▸ **Material for the task**
· · ·
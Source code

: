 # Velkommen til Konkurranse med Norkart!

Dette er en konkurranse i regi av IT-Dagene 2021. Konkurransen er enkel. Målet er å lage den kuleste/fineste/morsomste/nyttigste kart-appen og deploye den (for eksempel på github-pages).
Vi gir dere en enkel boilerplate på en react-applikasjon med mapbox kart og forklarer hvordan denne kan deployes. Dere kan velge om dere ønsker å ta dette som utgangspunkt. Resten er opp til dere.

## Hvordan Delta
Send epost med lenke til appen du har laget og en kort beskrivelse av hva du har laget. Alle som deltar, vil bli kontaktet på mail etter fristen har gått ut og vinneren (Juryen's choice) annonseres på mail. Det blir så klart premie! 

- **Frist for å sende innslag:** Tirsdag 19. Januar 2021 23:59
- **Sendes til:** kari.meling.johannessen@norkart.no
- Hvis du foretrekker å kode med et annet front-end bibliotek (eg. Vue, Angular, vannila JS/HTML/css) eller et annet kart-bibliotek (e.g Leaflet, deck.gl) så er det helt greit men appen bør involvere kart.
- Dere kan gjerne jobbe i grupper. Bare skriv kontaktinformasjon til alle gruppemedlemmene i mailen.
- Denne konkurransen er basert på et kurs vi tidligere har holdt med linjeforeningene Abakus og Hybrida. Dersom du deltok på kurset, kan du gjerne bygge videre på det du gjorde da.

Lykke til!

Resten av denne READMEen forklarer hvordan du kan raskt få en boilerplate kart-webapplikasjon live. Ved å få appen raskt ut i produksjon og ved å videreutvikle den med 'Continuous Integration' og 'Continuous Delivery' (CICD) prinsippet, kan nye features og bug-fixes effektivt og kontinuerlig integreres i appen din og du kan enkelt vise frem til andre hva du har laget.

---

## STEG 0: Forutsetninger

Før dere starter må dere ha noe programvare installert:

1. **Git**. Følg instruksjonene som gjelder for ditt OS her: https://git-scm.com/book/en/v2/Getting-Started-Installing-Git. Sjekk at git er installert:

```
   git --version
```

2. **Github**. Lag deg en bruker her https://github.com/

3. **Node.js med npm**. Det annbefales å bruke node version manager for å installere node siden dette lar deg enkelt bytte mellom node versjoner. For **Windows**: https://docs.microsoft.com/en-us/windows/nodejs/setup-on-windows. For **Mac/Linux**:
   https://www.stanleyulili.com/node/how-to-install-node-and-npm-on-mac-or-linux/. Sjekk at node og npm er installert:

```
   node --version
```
· · ·
Copy each line of the records containing the string "laget".

Send epost med lenke til appen du har laget og en kort beskrivelse av hva du har laget. Alle som deltar, vil bli kontaktet på mail etter fristen har gått ut og vinneren (Juryen's choice) annonseres på mail. Det blir så klart premie! 
Resten av denne READMEen forklarer hvordan du kan raskt få en boilerplate kart-webapplikasjon live. Ved å få appen raskt ut i produksjon og ved å videreutvikle den med 'Continuous Integration' og 'Continuous Delivery' (CICD) prinsippet, kan nye features og bug-fixes effektivt og kontinuerlig integreres i appen din og du kan enkelt vise frem til andre hva du har laget.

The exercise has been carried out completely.